What about computer games such as age of empires ? Can we play regular computer games ?
In a word, yes. While Wine has been an option for decades, Valve and Proton have made gaming on Linux mainstream. You can check compatibility reports from https://www.protondb.com/ for whichever games you're interested in.
I haven't had any issues installing AoE Gold under Wine. Furthermore, stuff on Steam is usually trivial to get running (just click and play). With Heroic same goes for stuff on GOG (and presumably Epic as well, IDK). PlayOnLinux and Lutris have good support for games you install from CD (I probably could have used either of them to install AoE Gold, but I've been using wine directly for so long I find it more convenient to do it myself).
Many are playable with Steam on Linux, each game in the store states whether that's supported or not. Even non-supported games allow an override. I've tried that for a few with varying success. Steam has so far refunded purchases that didn't run on Linux. Then there's Lutris which runs many old games fine.
There is a community maintained website for checking game compatibility: https://www.protondb.com/
Having a steam deck, I can say that gaming on linux is totally doable, but you may want to look on protondb to see what is not compatible with your library.
For years now. Look into proton, its built into steam even.
Sure, Valve has done some amazing work in that regard.

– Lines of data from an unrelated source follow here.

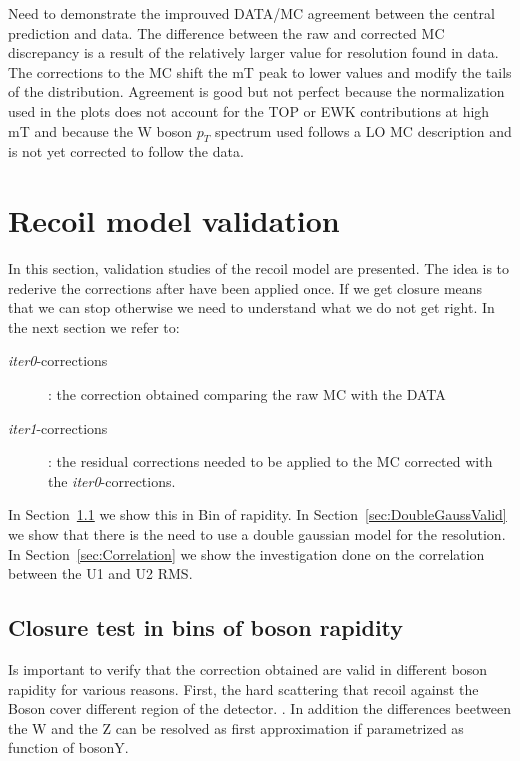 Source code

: \documentclass[41pt,a4paper,oneside]{report}
\begin{document}
Need to demonstrate the improuved DATA/MC agreement between the central prediction and data.
The difference between the raw and corrected MC discrepancy is a result of the relatively larger value for resolution
found in data.
The corrections to the MC shift the mT peak to lower values and modify the tails of the distribution. 
Agreement is good but not perfect because the normalization used in the plots does not account for the TOP or EWK contributions at high mT 
and because the W boson $p_{T}$ spectrum used follows a LO MC description and is not yet corrected to follow the data.


\section{Recoil model validation}
\label{sec:RecoilValidation}
In this section, validation studies of the recoil model are presented.
The idea is to rederive the corrections after have been applied once.
If we get closure means that we can stop otherwise we need to understand what we do
not get right.
In the next section we refer to:
\begin{description}
\item[{\it iter0}-corrections]: the correction obtained comparing the raw MC with the DATA 
\item[{\it iter1}-corrections]: the residual corrections needed to be applied to the MC corrected with the {\it iter0}-corrections.
\end{description}

In Section~\ref{sec:yBin} we show this in Bin of rapidity.
In Section~\ref{sec:DoubleGaussValid} we show that there is the need to use a double gaussian model for the resolution.
In Section~\ref{sec:Correlation} we show the investigation done on the correlation between the U1 and U2 RMS.


\subsection{Closure test in bins of boson rapidity}
\label{sec:yBin}

Is important to verify that the correction obtained are valid in different boson rapidity for various reasons.
First, the hard scattering that recoil against the Boson cover different region of the detector.
{\color{magenta}{Need to check that the plus and minus separated also since the detector is asymmetric}}.
In addition the differences beetween the W and the Z can be resolved as first approximation if parametrized as function of bosonY.
\end{document}
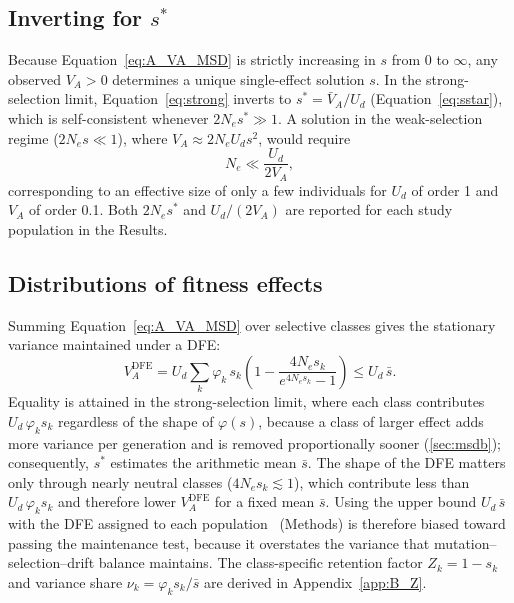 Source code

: \documentclass{article}
\begin{document}
\subsection{Inverting for \texorpdfstring{$s^*$}{s*}}\label{app:A_inversion}
Because Equation~\eqref{eq:A_VA_MSD} is strictly increasing in $s$ from $0$ to $\infty$, any observed $V_A > 0$ determines a unique single-effect solution $s$. In the strong-selection limit, Equation~\eqref{eq:strong} inverts to $s^* = \bar{V}_A / U_d$ (Equation~\eqref{eq:sstar}), which is self-consistent whenever $2N_e s^* \gg 1$. A solution in the weak-selection regime ($2N_e s \ll 1$), where $V_A \approx 2N_e U_d s^2$, would require
\begin{equation}
    N_e \ll \frac{U_d}{2V_A},
\end{equation}
corresponding to an effective size of only a few individuals for $U_d$ of order 1 and $V_A$ of order 0.1. Both $2N_e s^*$ and $U_d/(2V_A)$ are reported for each study population in the Results.

\subsection{Distributions of fitness effects}\label{app:A_dfe}
Summing Equation~\eqref{eq:A_VA_MSD} over selective classes gives the stationary variance maintained under a DFE:
\begin{equation}
    V_A^{\text{DFE}} = U_d \sum_k \varphi_k\, s_k\left(1 - \frac{4N_e s_k}{e^{4N_e s_k} - 1}\right) \le U_d\,\bar{s}.
\label{eq:VA_forward}
\end{equation}
Equality is attained in the strong-selection limit, where each class contributes $U_d\,\varphi_k s_k$ regardless of the shape of $\varphi(s)$, because a class of larger effect adds more variance per generation and is removed proportionally sooner (\autoref{sec:msdb}); consequently, $s^*$ estimates the arithmetic mean $\bar{s}$. The shape of the DFE matters only through nearly neutral classes ($4N_e s_k \lesssim 1$), which contribute less than $U_d\,\varphi_k s_k$ and therefore lower $V_A^{\text{DFE}}$ for a fixed mean $\bar{s}$. Using the upper bound $U_d\,\bar{s}$ with the DFE assigned to each population~\cite{lin2026} (Methods) is therefore biased toward passing the maintenance test, because it overstates the variance that mutation--selection--drift balance maintains. The class-specific retention factor $Z_k = 1 - s_k$ and variance share $\nu_k = \varphi_k s_k / \bar{s}$ are derived in Appendix~\ref{app:B_Z}.
\end{document}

Most mainstream and older games just work, others require some tinkering.
You can play almost all solo games and most multi-player games depending on anti-cheat
Age of empires will be okay.
There was an article on the front page a few months ago that showed most games performed better on the Steam Deck with Linux than Windows.
recently had need to run a legacy win32 game on linux. the game works fine but the updater is in some windows specific java that i just could not get to work, which is kind of ironic since its the "run anywhere" java that wouldnt work but the C++ game would. anyway -- i run the updater in a windows vm that has shared access to the game files, close the vm then run the game through wine. works.
Yes. Valve (Steam) spent more than a decade building and refining a translation layer called Proton. Nearly 80% of the vast Steam library is now compatible with Linux to the point they are releasing actual Linux consoles (Steam Deck and Steam Machine).
For your regular PC, you can install a gaming-focused distribution like Bazzite to get everything sorted out automatically.